There would be a lot of cross-cultural differences encountered when managing a firm abroad that impact the human capital and organization capital of a firm. The differences would have an impact on communication and the ability for the individuals to work as a team to achieve the company’s strategy. Efforts to increase autonomy and task identity are not likely accepted in Mexico, Turkey and France but accepted in the United States. The cross cultural factors have an effect on groups, group dynamic and intergroup processes. For example, conformity is moderate in U.S. but is high in France. Turkey and Latin American countries emphasize collaboration, cooperation, and conformity and accept little conflict from intergroup interactions. Managers must consider the language differences among countries since words can carry different meanings. In addition, there are cultural differences, regulatory and political prolicies and foreign labor laws to consider. There are also countries such as Turkey that are heavily influenced by religious beliefs.
Competition in the manufacturing industry has shifted towards intangible assets and the capability to outsource, to innovate and to invest in advanced technologies (Dingli, 2012). This reduces costs while increasing the quality of the product. Outsourcing can have some challenges and impede innovation if the following items are not considered, 1) the ability of R&D and manufacturing to operate independently of each other and 2) the maturity of the manufacturing technology (Dingli, 2012). A country’s lack of a skilled workforce to research, to innovate and to create technological advances can be also be detrimental to the competitiveness of the country. The barriers of technological innovation would have to be considered when outsourcing due to the impact it may have on the success and competitiveness of a company.

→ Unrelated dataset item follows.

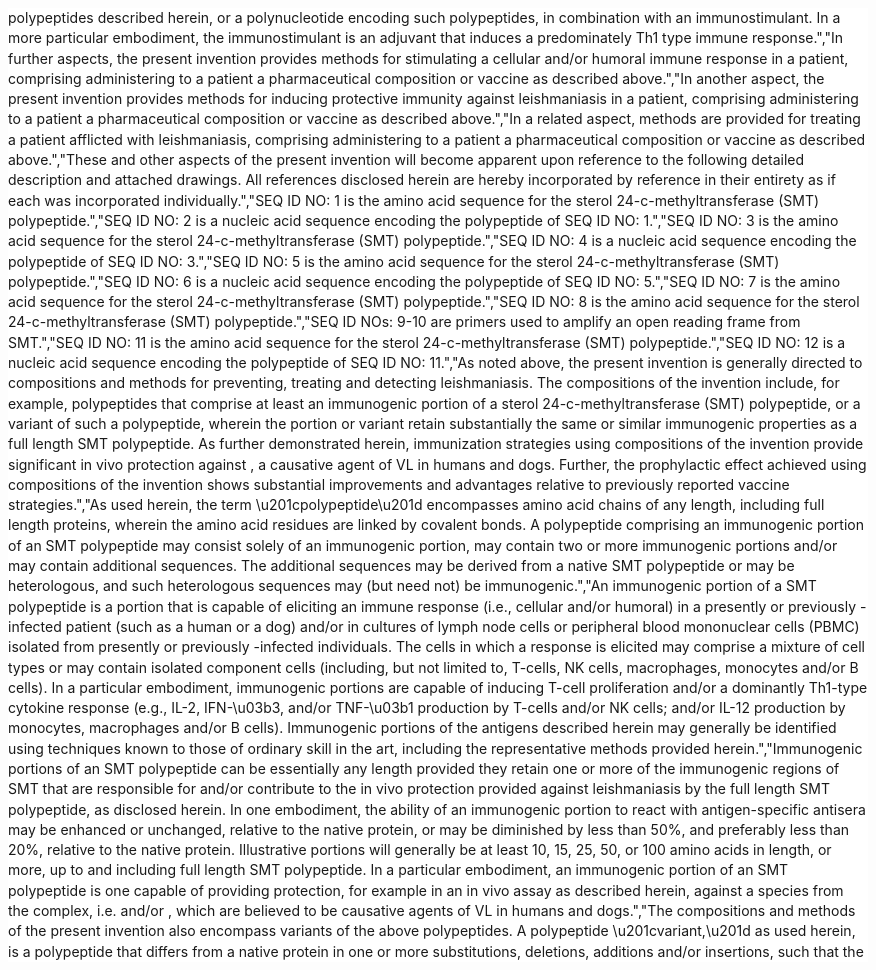 polypeptides described herein, or a polynucleotide encoding such polypeptides, in combination with an immunostimulant. In a more particular embodiment, the immunostimulant is an adjuvant that induces a predominately Th1 type immune response.","In further aspects, the present invention provides methods for stimulating a cellular and\/or humoral immune response in a patient, comprising administering to a patient a pharmaceutical composition or vaccine as described above.","In another aspect, the present invention provides methods for inducing protective immunity against leishmaniasis in a patient, comprising administering to a patient a pharmaceutical composition or vaccine as described above.","In a related aspect, methods are provided for treating a patient afflicted with leishmaniasis, comprising administering to a patient a pharmaceutical composition or vaccine as described above.","These and other aspects of the present invention will become apparent upon reference to the following detailed description and attached drawings. All references disclosed herein are hereby incorporated by reference in their entirety as if each was incorporated individually.","SEQ ID NO: 1 is the amino acid sequence for the sterol 24-c-methyltransferase (SMT) polypeptide.","SEQ ID NO: 2 is a nucleic acid sequence encoding the polypeptide of SEQ ID NO: 1.","SEQ ID NO: 3 is the amino acid sequence for the sterol 24-c-methyltransferase (SMT) polypeptide.","SEQ ID NO: 4 is a nucleic acid sequence encoding the polypeptide of SEQ ID NO: 3.","SEQ ID NO: 5 is the amino acid sequence for the sterol 24-c-methyltransferase (SMT) polypeptide.","SEQ ID NO: 6 is a nucleic acid sequence encoding the polypeptide of SEQ ID NO: 5.","SEQ ID NO: 7 is the amino acid sequence for the sterol 24-c-methyltransferase (SMT) polypeptide.","SEQ ID NO: 8 is the amino acid sequence for the sterol 24-c-methyltransferase (SMT) polypeptide.","SEQ ID NOs: 9-10 are primers used to amplify an open reading frame from SMT.","SEQ ID NO: 11 is the amino acid sequence for the sterol 24-c-methyltransferase (SMT) polypeptide.","SEQ ID NO: 12 is a nucleic acid sequence encoding the polypeptide of SEQ ID NO: 11.","As noted above, the present invention is generally directed to compositions and methods for preventing, treating and detecting leishmaniasis. The compositions of the invention include, for example, polypeptides that comprise at least an immunogenic portion of a sterol 24-c-methyltransferase (SMT) polypeptide, or a variant of such a polypeptide, wherein the portion or variant retain substantially the same or similar immunogenic properties as a full length SMT polypeptide. As further demonstrated herein, immunization strategies using compositions of the invention provide significant in vivo protection against , a causative agent of VL in humans and dogs. Further, the prophylactic effect achieved using compositions of the invention shows substantial improvements and advantages relative to previously reported vaccine strategies.","As used herein, the term \u201cpolypeptide\u201d encompasses amino acid chains of any length, including full length proteins, wherein the amino acid residues are linked by covalent bonds. A polypeptide comprising an immunogenic portion of an SMT polypeptide may consist solely of an immunogenic portion, may contain two or more immunogenic portions and\/or may contain additional sequences. The additional sequences may be derived from a native SMT polypeptide or may be heterologous, and such heterologous sequences may (but need not) be immunogenic.","An immunogenic portion of a SMT polypeptide is a portion that is capable of eliciting an immune response (i.e., cellular and\/or humoral) in a presently or previously -infected patient (such as a human or a dog) and\/or in cultures of lymph node cells or peripheral blood mononuclear cells (PBMC) isolated from presently or previously -infected individuals. The cells in which a response is elicited may comprise a mixture of cell types or may contain isolated component cells (including, but not limited to, T-cells, NK cells, macrophages, monocytes and\/or B cells). In a particular embodiment, immunogenic portions are capable of inducing T-cell proliferation and\/or a dominantly Th1-type cytokine response (e.g., IL-2, IFN-\u03b3, and\/or TNF-\u03b1 production by T-cells and\/or NK cells; and\/or IL-12 production by monocytes, macrophages and\/or B cells). Immunogenic portions of the antigens described herein may generally be identified using techniques known to those of ordinary skill in the art, including the representative methods provided herein.","Immunogenic portions of an SMT polypeptide can be essentially any length provided they retain one or more of the immunogenic regions of SMT that are responsible for and\/or contribute to the in vivo protection provided against leishmaniasis by the full length SMT polypeptide, as disclosed herein. In one embodiment, the ability of an immunogenic portion to react with antigen-specific antisera may be enhanced or unchanged, relative to the native protein, or may be diminished by less than 50%, and preferably less than 20%, relative to the native protein. Illustrative portions will generally be at least 10, 15, 25, 50, or 100 amino acids in length, or more, up to and including full length SMT polypeptide. In a particular embodiment, an immunogenic portion of an SMT polypeptide is one capable of providing protection, for example in an in vivo assay as described herein, against a species from the complex, i.e. and\/or , which are believed to be causative agents of VL in humans and dogs.","The compositions and methods of the present invention also encompass variants of the above polypeptides. A polypeptide \u201cvariant,\u201d as used herein, is a polypeptide that differs from a native protein in one or more substitutions, deletions, additions and\/or insertions, such that the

Management would have to ensure employees are cross-culturally trained for to understand these differences and limit the barriers that may occur due to communication. To mitigate some of these challenges, management would benefit from cross-cultural training for the various countries as well as establish some management positions in the firms abroad that would act as mediators between the these countries and the home country and socialize local managers to the home country values.